欧州各国での臓器提供に対する意思決定の比較
臓器提供の同意率に大きな差があるが、これは同意の取得方法の違いによるものが大きい。赤のグラフの国はオプトイン(提供する意思があればチェックする)、緑のグラフの国はオプトアウト(提供する意思がなければチェックする)で同意を取得している(出典:Johnson EJ, Daniel Goldstein, Do Defaults Save Lives?, Science 2003; 302: 1338-9)
臓器提供の同意率に大きな差があるが、これは同意の取得方法の違いによるものが大きい。赤のグラフの国はオプトイン(提供する意思があればチェックする)、緑のグラフの国はオプトアウト(提供する意思がなければチェックする)で同意を取得している(出典:Johnson EJ, Daniel Goldstein, Do Defaults Save Lives?, Science 2003; 302: 1338-9)

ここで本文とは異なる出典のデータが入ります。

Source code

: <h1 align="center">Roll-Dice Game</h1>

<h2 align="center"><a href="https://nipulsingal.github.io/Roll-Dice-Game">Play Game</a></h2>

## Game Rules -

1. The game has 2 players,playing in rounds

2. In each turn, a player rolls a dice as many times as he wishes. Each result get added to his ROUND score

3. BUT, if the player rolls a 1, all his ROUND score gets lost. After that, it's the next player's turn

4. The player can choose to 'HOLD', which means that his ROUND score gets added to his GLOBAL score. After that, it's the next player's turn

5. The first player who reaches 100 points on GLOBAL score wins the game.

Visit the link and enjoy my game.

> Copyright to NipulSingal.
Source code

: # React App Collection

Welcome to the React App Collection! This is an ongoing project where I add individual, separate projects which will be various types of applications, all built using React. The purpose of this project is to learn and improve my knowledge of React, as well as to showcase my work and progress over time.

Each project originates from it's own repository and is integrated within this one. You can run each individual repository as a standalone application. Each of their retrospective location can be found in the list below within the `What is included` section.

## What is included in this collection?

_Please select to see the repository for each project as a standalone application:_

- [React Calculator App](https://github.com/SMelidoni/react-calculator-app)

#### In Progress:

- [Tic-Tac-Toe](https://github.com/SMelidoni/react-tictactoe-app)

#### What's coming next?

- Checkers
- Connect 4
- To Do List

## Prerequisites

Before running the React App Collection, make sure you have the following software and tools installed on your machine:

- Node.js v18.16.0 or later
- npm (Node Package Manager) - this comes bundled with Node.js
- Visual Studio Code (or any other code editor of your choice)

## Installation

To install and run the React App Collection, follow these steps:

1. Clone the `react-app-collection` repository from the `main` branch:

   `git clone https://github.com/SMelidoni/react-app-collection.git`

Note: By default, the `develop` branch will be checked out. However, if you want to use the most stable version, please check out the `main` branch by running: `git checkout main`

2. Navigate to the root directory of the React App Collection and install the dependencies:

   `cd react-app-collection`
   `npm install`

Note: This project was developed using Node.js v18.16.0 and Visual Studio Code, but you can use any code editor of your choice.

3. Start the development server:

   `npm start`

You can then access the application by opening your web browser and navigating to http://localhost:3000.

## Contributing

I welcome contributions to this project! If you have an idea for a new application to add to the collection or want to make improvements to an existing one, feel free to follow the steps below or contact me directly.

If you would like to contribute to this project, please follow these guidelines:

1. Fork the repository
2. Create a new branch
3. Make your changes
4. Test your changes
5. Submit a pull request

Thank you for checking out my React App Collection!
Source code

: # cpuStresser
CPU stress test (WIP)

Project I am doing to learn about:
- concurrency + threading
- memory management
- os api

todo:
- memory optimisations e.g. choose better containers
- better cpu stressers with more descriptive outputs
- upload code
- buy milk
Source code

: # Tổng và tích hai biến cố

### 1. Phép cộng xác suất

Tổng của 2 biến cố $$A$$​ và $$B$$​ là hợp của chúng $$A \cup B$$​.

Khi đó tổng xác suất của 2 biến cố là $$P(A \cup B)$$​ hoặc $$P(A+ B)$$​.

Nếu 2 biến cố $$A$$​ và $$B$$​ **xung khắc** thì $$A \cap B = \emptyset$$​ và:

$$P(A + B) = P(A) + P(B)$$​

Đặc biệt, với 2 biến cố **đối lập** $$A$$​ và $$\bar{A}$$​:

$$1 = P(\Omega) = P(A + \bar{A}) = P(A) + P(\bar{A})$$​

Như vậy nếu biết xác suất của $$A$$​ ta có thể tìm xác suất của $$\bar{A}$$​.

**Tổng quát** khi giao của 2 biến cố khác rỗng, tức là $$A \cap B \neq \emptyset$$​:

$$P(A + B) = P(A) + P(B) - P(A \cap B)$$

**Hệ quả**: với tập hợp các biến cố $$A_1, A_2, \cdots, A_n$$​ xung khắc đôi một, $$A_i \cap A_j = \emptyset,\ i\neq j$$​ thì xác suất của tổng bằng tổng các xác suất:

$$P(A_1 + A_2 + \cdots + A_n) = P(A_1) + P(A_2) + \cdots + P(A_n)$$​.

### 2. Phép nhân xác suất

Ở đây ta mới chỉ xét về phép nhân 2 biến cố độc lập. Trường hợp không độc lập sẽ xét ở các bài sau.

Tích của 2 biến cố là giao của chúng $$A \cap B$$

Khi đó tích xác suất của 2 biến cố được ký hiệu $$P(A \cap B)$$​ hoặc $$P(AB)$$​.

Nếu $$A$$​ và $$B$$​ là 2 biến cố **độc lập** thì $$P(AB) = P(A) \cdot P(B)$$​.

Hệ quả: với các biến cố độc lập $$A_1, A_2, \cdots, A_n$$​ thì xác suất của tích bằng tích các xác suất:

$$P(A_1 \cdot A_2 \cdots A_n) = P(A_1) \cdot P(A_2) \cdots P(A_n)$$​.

 臓器提供は自身の意思のみならず宗教観、家族の価値観など、複雑に要因が関わる意思決定であり、なかなか簡単に決められるものではない。一般にそういった場合、決断を先送りにしがちであり、意思表明の項目は初期のまま、つまりデフォルトの項目のままにしてしまう。こういった効果を「デフォルト効果(default effect)」と呼ぶ。

 臓器提供者が増えることで、社会では恩恵を受け得る人が増えることになる。このためこういった政策にナッジの効果を用いることが適用されている。同様に健康の増進=社会全体での保険料を下げる、環境の美化などにナッジが用いられている。

 しかしながら、こういった行動経済学的なアプローチは、結果的に社会全体のためになることであったとしても、本人自身も気付かないうちに行動を変えるという側面がある。前述の臓器提供の意思表示にしても、決断を先送りにする際のデフォルト値が果たして「提供する」でいいのかどうかは議論が必要だろう。